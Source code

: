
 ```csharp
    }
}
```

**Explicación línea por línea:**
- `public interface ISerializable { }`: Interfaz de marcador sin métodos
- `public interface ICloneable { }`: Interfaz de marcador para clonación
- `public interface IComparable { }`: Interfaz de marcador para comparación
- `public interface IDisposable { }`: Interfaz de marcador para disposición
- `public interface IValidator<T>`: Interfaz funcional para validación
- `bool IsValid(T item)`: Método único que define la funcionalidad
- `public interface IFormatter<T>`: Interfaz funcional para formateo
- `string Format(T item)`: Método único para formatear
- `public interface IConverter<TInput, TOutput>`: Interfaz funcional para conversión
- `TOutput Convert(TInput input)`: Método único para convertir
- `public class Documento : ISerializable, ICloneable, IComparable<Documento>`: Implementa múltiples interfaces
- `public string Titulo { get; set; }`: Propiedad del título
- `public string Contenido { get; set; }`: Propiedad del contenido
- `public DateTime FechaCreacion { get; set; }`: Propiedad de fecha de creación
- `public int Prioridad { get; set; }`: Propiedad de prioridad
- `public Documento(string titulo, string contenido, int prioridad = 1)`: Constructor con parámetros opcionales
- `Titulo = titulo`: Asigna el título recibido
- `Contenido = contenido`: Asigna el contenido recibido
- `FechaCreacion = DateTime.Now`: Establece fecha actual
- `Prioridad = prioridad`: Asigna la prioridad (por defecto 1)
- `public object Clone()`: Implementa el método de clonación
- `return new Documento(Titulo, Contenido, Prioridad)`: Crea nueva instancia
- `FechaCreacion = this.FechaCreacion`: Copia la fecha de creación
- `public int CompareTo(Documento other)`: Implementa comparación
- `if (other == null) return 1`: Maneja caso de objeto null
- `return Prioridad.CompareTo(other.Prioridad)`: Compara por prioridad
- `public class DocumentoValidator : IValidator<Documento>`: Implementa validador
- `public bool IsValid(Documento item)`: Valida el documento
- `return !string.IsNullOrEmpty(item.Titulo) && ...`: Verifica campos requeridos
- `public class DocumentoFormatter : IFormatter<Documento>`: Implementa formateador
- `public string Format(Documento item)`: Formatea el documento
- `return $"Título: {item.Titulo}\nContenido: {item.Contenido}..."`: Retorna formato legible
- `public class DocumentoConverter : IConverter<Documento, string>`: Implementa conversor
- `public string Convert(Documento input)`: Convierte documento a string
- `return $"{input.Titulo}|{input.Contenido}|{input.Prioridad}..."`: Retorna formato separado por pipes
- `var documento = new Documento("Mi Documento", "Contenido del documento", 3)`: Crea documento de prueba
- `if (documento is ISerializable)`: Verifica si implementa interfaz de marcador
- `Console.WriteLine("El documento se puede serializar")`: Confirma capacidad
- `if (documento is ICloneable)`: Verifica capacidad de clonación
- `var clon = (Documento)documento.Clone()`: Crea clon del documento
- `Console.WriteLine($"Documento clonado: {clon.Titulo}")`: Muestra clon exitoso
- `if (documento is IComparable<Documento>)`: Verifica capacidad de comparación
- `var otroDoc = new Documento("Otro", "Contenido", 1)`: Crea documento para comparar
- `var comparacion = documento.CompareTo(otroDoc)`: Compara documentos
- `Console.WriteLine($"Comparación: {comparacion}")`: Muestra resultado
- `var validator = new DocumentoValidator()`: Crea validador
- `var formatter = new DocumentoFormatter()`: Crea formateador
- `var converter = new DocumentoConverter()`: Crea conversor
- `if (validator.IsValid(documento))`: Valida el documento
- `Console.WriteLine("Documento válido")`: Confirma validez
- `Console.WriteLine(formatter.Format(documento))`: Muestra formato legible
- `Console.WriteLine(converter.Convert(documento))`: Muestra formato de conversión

| About this exercise |
Transcribe the material so that every line matches the original exactly.

| Result |
Source code

:
 ```csharp
    }
}
```

**Explicación línea por línea:**
- `public interface ISerializable { }`: Interfaz de marcador sin métodos
- `public interface ICloneable { }`: Interfaz de marcador para clonación
- `public interface IComparable { }`: Interfaz de marcador para comparación
- `public interface IDisposable { }`: Interfaz de marcador para disposición
- `public interface IValidator<T>`: Interfaz funcional para validación
- `bool IsValid(T item)`: Método único que define la funcionalidad
- `public interface IFormatter<T>`: Interfaz funcional para formateo
- `string Format(T item)`: Método único para formatear
- `public interface IConverter<TInput, TOutput>`: Interfaz funcional para conversión
- `TOutput Convert(TInput input)`: Método único para convertir
- `public class Documento : ISerializable, ICloneable, IComparable<Documento>`: Implementa múltiples interfaces
- `public string Titulo { get; set; }`: Propiedad del título
- `public string Contenido { get; set; }`: Propiedad del contenido
- `public DateTime FechaCreacion { get; set; }`: Propiedad de fecha de creación
- `public int Prioridad { get; set; }`: Propiedad de prioridad
- `public Documento(string titulo, string contenido, int prioridad = 1)`: Constructor con parámetros opcionales
- `Titulo = titulo`: Asigna el título recibido
- `Contenido = contenido`: Asigna el contenido recibido
- `FechaCreacion = DateTime.Now`: Establece fecha actual
- `Prioridad = prioridad`: Asigna la prioridad (por defecto 1)
- `public object Clone()`: Implementa el método de clonación
- `return new Documento(Titulo, Contenido, Prioridad)`: Crea nueva instancia
- `FechaCreacion = this.FechaCreacion`: Copia la fecha de creación
- `public int CompareTo(Documento other)`: Implementa comparación
- `if (other == null) return 1`: Maneja caso de objeto null
- `return Prioridad.CompareTo(other.Prioridad)`: Compara por prioridad
- `public class DocumentoValidator : IValidator<Documento>`: Implementa validador
- `public bool IsValid(Documento item)`: Valida el documento
- `return !string.IsNullOrEmpty(item.Titulo) && ...`: Verifica campos requeridos
- `public class DocumentoFormatter : IFormatter<Documento>`: Implementa formateador
- `public string Format(Documento item)`: Formatea el documento
- `return $"Título: {item.Titulo}\nContenido: {item.Contenido}..."`: Retorna formato legible
- `public class DocumentoConverter : IConverter<Documento, string>`: Implementa conversor
- `public string Convert(Documento input)`: Convierte documento a string
- `return $"{input.Titulo}|{input.Contenido}|{input.Prioridad}..."`: Retorna formato separado por pipes
- `var documento = new Documento("Mi Documento", "Contenido del documento", 3)`: Crea documento de prueba
- `if (documento is ISerializable)`: Verifica si implementa interfaz de marcador
- `Console.WriteLine("El documento se puede serializar")`: Confirma capacidad
- `if (documento is ICloneable)`: Verifica capacidad de clonación
- `var clon = (Documento)documento.Clone()`: Crea clon del documento
- `Console.WriteLine($"Documento clonado: {clon.Titulo}")`: Muestra clon exitoso
- `if (documento is IComparable<Documento>)`: Verifica capacidad de comparación
- `var otroDoc = new Documento("Otro", "Contenido", 1)`: Crea documento para comparar
- `var comparacion = documento.CompareTo(otroDoc)`: Compara documentos
- `Console.WriteLine($"Comparación: {comparacion}")`: Muestra resultado
- `var validator = new DocumentoValidator()`: Crea validador
- `var formatter = new DocumentoFormatter()`: Crea formateador
- `var converter = new DocumentoConverter()`: Crea conversor
- `if (validator.IsValid(documento))`: Valida el documento
- `Console.WriteLine("Documento válido")`: Confirma validez
- `Console.WriteLine(formatter.Format(documento))`: Muestra formato legible
- `Console.WriteLine(converter.Convert(documento))`: Muestra formato de conversión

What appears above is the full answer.